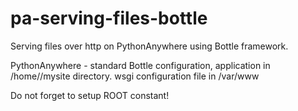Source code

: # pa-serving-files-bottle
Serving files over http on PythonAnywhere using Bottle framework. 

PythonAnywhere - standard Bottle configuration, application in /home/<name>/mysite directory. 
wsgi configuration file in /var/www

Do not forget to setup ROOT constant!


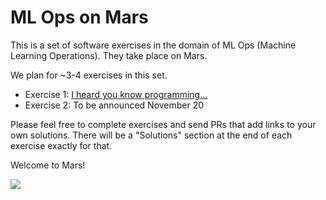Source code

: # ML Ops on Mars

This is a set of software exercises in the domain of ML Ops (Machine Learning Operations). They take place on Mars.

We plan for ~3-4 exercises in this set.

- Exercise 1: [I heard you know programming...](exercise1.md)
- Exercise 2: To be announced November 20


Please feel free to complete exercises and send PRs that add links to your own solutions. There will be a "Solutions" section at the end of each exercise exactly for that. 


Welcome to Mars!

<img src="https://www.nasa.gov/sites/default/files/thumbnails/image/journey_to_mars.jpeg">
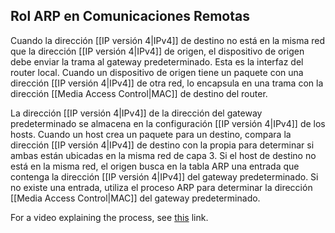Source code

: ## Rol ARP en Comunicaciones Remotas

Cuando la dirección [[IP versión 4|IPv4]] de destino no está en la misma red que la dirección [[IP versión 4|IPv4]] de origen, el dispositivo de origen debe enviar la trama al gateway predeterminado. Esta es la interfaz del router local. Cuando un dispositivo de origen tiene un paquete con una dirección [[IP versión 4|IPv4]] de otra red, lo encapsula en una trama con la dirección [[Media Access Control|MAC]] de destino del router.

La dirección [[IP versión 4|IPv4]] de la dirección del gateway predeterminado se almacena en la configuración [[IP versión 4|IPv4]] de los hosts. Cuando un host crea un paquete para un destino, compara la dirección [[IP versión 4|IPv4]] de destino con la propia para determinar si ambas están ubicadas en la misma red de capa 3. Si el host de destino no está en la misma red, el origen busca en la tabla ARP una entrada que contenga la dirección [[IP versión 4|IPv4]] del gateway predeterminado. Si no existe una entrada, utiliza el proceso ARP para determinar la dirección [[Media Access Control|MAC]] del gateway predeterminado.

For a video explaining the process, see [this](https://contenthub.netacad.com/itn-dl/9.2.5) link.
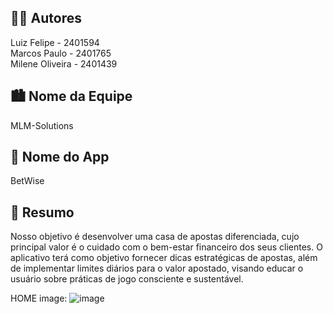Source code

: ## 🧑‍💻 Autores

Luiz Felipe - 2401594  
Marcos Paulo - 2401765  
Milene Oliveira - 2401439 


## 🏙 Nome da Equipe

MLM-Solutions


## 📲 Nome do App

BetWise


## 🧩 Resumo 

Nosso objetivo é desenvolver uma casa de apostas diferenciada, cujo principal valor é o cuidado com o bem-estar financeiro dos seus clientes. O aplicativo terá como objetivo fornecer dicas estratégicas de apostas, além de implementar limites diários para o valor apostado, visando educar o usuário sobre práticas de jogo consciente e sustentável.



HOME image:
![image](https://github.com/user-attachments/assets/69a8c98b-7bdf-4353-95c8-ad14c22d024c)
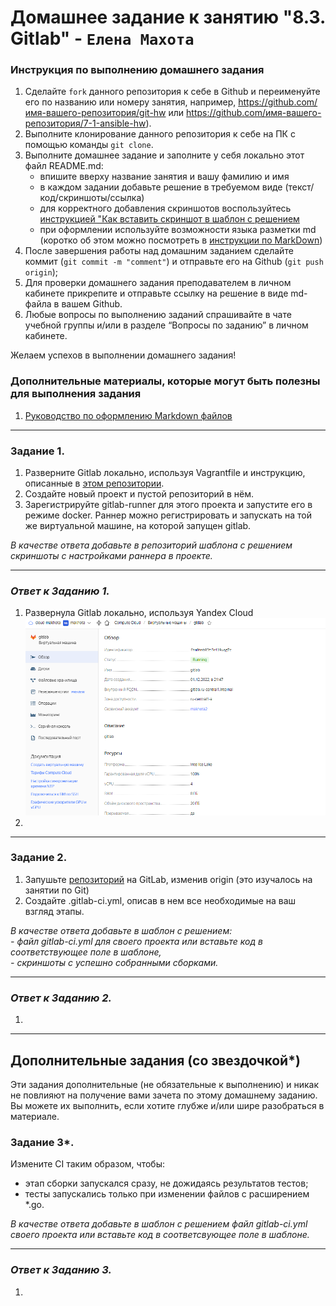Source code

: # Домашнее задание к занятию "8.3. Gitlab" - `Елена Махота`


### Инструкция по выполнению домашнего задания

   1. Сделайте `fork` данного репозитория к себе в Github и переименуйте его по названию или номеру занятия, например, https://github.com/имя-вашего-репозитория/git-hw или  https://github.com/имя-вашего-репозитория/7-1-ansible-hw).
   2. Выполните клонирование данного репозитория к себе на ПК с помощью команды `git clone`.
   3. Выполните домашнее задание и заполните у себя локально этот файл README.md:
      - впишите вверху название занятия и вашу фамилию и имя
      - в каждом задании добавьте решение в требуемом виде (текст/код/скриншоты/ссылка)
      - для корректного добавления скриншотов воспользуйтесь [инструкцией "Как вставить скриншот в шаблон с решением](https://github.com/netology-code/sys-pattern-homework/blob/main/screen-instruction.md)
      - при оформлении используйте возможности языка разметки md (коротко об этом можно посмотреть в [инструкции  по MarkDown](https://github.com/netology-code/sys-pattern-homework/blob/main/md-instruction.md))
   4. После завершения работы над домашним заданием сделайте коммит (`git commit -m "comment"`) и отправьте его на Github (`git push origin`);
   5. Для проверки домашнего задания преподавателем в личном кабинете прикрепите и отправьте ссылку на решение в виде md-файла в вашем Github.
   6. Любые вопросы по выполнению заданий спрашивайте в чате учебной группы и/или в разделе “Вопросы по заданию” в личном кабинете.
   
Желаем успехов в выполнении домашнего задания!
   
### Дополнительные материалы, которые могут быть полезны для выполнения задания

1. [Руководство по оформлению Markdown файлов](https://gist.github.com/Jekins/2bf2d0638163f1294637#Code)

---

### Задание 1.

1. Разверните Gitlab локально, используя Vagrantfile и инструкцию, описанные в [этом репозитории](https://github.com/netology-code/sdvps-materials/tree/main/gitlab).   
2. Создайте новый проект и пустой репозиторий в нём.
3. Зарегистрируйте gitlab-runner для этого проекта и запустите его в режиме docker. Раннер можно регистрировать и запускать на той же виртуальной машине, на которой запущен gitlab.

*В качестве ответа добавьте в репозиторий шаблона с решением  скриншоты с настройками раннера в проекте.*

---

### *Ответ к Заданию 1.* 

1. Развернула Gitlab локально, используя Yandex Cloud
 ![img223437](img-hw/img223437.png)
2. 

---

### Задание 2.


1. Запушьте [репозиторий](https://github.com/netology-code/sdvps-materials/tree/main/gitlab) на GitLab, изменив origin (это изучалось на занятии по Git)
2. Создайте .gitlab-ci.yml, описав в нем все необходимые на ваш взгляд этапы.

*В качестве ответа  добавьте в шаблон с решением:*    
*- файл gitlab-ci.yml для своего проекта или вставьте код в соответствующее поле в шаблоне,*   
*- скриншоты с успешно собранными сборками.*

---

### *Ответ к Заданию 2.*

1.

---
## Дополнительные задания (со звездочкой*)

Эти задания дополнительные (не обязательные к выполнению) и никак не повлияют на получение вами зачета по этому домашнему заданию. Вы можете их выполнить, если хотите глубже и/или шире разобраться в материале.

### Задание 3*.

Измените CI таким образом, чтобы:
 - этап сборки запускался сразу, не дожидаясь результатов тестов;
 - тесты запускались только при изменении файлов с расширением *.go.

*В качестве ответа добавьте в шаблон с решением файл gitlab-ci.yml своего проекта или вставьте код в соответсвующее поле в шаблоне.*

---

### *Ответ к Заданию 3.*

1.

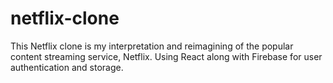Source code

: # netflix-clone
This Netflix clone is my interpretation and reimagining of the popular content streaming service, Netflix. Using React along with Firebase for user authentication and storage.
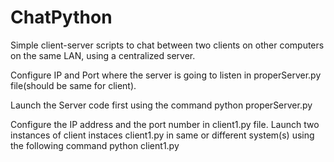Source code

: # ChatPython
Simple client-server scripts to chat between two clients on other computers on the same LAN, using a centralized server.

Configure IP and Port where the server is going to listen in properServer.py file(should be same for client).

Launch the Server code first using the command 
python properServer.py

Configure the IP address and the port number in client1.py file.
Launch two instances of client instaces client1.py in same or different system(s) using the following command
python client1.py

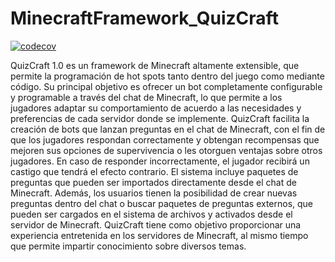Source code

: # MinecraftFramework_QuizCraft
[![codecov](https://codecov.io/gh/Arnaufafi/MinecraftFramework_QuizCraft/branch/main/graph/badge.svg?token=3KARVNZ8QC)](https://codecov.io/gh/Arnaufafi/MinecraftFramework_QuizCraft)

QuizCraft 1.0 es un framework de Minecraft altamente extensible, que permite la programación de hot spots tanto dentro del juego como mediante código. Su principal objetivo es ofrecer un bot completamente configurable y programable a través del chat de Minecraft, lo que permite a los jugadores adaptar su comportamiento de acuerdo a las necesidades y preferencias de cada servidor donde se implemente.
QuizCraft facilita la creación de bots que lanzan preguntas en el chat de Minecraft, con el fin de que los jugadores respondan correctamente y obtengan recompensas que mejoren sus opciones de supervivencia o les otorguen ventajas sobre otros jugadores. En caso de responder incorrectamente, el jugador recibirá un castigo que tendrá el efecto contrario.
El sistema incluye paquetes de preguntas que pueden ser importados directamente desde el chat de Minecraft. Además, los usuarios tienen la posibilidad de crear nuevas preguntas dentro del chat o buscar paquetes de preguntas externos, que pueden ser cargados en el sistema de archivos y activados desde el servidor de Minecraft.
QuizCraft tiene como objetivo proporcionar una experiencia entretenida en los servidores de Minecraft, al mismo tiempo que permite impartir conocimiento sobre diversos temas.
________________________________________
Copy out each record shown above without alteration, skipping any picture.

Source code

: # pa-serving-files-bottle
Serving files over http on PythonAnywhere using Bottle framework. 

PythonAnywhere - standard Bottle configuration, application in /home/<name>/mysite directory. 
wsgi configuration file in /var/www

Do not forget to setup ROOT constant!


Source code

: # ML Ops on Mars

This is a set of software exercises in the domain of ML Ops (Machine Learning Operations). They take place on Mars.

We plan for ~3-4 exercises in this set.

- Exercise 1: [I heard you know programming...](exercise1.md)
- Exercise 2: To be announced November 20


Please feel free to complete exercises and send PRs that add links to your own solutions. There will be a "Solutions" section at the end of each exercise exactly for that. 


Welcome to Mars!

<img src="https://www.nasa.gov/sites/default/files/thumbnails/image/journey_to_mars.jpeg">
Source code

: ## Rol ARP en Comunicaciones Remotas

Cuando la dirección [[IP versión 4|IPv4]] de destino no está en la misma red que la dirección [[IP versión 4|IPv4]] de origen, el dispositivo de origen debe enviar la trama al gateway predeterminado. Esta es la interfaz del router local. Cuando un dispositivo de origen tiene un paquete con una dirección [[IP versión 4|IPv4]] de otra red, lo encapsula en una trama con la dirección [[Media Access Control|MAC]] de destino del router.

La dirección [[IP versión 4|IPv4]] de la dirección del gateway predeterminado se almacena en la configuración [[IP versión 4|IPv4]] de los hosts. Cuando un host crea un paquete para un destino, compara la dirección [[IP versión 4|IPv4]] de destino con la propia para determinar si ambas están ubicadas en la misma red de capa 3. Si el host de destino no está en la misma red, el origen busca en la tabla ARP una entrada que contenga la dirección [[IP versión 4|IPv4]] del gateway predeterminado. Si no existe una entrada, utiliza el proceso ARP para determinar la dirección [[Media Access Control|MAC]] del gateway predeterminado.

For a video explaining the process, see [this](https://contenthub.netacad.com/itn-dl/9.2.5) link.
Source code

: ## 🧑‍💻 Autores

Luiz Felipe - 2401594  
Marcos Paulo - 2401765  
Milene Oliveira - 2401439 


## 🏙 Nome da Equipe

MLM-Solutions


## 📲 Nome do App

BetWise


## 🧩 Resumo 

Nosso objetivo é desenvolver uma casa de apostas diferenciada, cujo principal valor é o cuidado com o bem-estar financeiro dos seus clientes. O aplicativo terá como objetivo fornecer dicas estratégicas de apostas, além de implementar limites diários para o valor apostado, visando educar o usuário sobre práticas de jogo consciente e sustentável.



HOME image:
![image](https://github.com/user-attachments/assets/69a8c98b-7bdf-4353-95c8-ad14c22d024c)
Source code

: # Домашнее задание к занятию "8.3. Gitlab" - `Елена Махота`


### Инструкция по выполнению домашнего задания

   1. Сделайте `fork` данного репозитория к себе в Github и переименуйте его по названию или номеру занятия, например, https://github.com/имя-вашего-репозитория/git-hw или  https://github.com/имя-вашего-репозитория/7-1-ansible-hw).
   2. Выполните клонирование данного репозитория к себе на ПК с помощью команды `git clone`.
   3. Выполните домашнее задание и заполните у себя локально этот файл README.md:
      - впишите вверху название занятия и вашу фамилию и имя
      - в каждом задании добавьте решение в требуемом виде (текст/код/скриншоты/ссылка)
      - для корректного добавления скриншотов воспользуйтесь [инструкцией "Как вставить скриншот в шаблон с решением](https://github.com/netology-code/sys-pattern-homework/blob/main/screen-instruction.md)
      - при оформлении используйте возможности языка разметки md (коротко об этом можно посмотреть в [инструкции  по MarkDown](https://github.com/netology-code/sys-pattern-homework/blob/main/md-instruction.md))
   4. После завершения работы над домашним заданием сделайте коммит (`git commit -m "comment"`) и отправьте его на Github (`git push origin`);
   5. Для проверки домашнего задания преподавателем в личном кабинете прикрепите и отправьте ссылку на решение в виде md-файла в вашем Github.
   6. Любые вопросы по выполнению заданий спрашивайте в чате учебной группы и/или в разделе “Вопросы по заданию” в личном кабинете.
   
Желаем успехов в выполнении домашнего задания!
   
### Дополнительные материалы, которые могут быть полезны для выполнения задания

1. [Руководство по оформлению Markdown файлов](https://gist.github.com/Jekins/2bf2d0638163f1294637#Code)

---

### Задание 1.

1. Разверните Gitlab локально, используя Vagrantfile и инструкцию, описанные в [этом репозитории](https://github.com/netology-code/sdvps-materials/tree/main/gitlab).   
2. Создайте новый проект и пустой репозиторий в нём.
3. Зарегистрируйте gitlab-runner для этого проекта и запустите его в режиме docker. Раннер можно регистрировать и запускать на той же виртуальной машине, на которой запущен gitlab.

*В качестве ответа добавьте в репозиторий шаблона с решением  скриншоты с настройками раннера в проекте.*

---

### *Ответ к Заданию 1.* 

1. Развернула Gitlab локально, используя Yandex Cloud
 ![img223437](img-hw/img223437.png)
2. 

---

### Задание 2.


1. Запушьте [репозиторий](https://github.com/netology-code/sdvps-materials/tree/main/gitlab) на GitLab, изменив origin (это изучалось на занятии по Git)
2. Создайте .gitlab-ci.yml, описав в нем все необходимые на ваш взгляд этапы.

*В качестве ответа  добавьте в шаблон с решением:*    
*- файл gitlab-ci.yml для своего проекта или вставьте код в соответствующее поле в шаблоне,*   
*- скриншоты с успешно собранными сборками.*

---

### *Ответ к Заданию 2.*

1.

---
## Дополнительные задания (со звездочкой*)

Эти задания дополнительные (не обязательные к выполнению) и никак не повлияют на получение вами зачета по этому домашнему заданию. Вы можете их выполнить, если хотите глубже и/или шире разобраться в материале.

### Задание 3*.

Измените CI таким образом, чтобы:
 - этап сборки запускался сразу, не дожидаясь результатов тестов;
 - тесты запускались только при изменении файлов с расширением *.go.

*В качестве ответа добавьте в шаблон с решением файл gitlab-ci.yml своего проекта или вставьте код в соответсвующее поле в шаблоне.*

---

### *Ответ к Заданию 3.*

1.

Source code

: # netflix-clone
This Netflix clone is my interpretation and reimagining of the popular content streaming service, Netflix. Using React along with Firebase for user authentication and storage.
Source code

: # ChatPython
Simple client-server scripts to chat between two clients on other computers on the same LAN, using a centralized server.

Configure IP and Port where the server is going to listen in properServer.py file(should be same for client).

Launch the Server code first using the command 
python properServer.py

Configure the IP address and the port number in client1.py file.
Launch two instances of client instaces client1.py in same or different system(s) using the following command
python client1.py

Source code

: # MinecraftFramework_QuizCraft
[![codecov](https://codecov.io/gh/Arnaufafi/MinecraftFramework_QuizCraft/branch/main/graph/badge.svg?token=3KARVNZ8QC)](https://codecov.io/gh/Arnaufafi/MinecraftFramework_QuizCraft)

QuizCraft 1.0 es un framework de Minecraft altamente extensible, que permite la programación de hot spots tanto dentro del juego como mediante código. Su principal objetivo es ofrecer un bot completamente configurable y programable a través del chat de Minecraft, lo que permite a los jugadores adaptar su comportamiento de acuerdo a las necesidades y preferencias de cada servidor donde se implemente.
QuizCraft facilita la creación de bots que lanzan preguntas en el chat de Minecraft, con el fin de que los jugadores respondan correctamente y obtengan recompensas que mejoren sus opciones de supervivencia o les otorguen ventajas sobre otros jugadores. En caso de responder incorrectamente, el jugador recibirá un castigo que tendrá el efecto contrario.
El sistema incluye paquetes de preguntas que pueden ser importados directamente desde el chat de Minecraft. Además, los usuarios tienen la posibilidad de crear nuevas preguntas dentro del chat o buscar paquetes de preguntas externos, que pueden ser cargados en el sistema de archivos y activados desde el servidor de Minecraft.
QuizCraft tiene como objetivo proporcionar una experiencia entretenida en los servidores de Minecraft, al mismo tiempo que permite impartir conocimiento sobre diversos temas.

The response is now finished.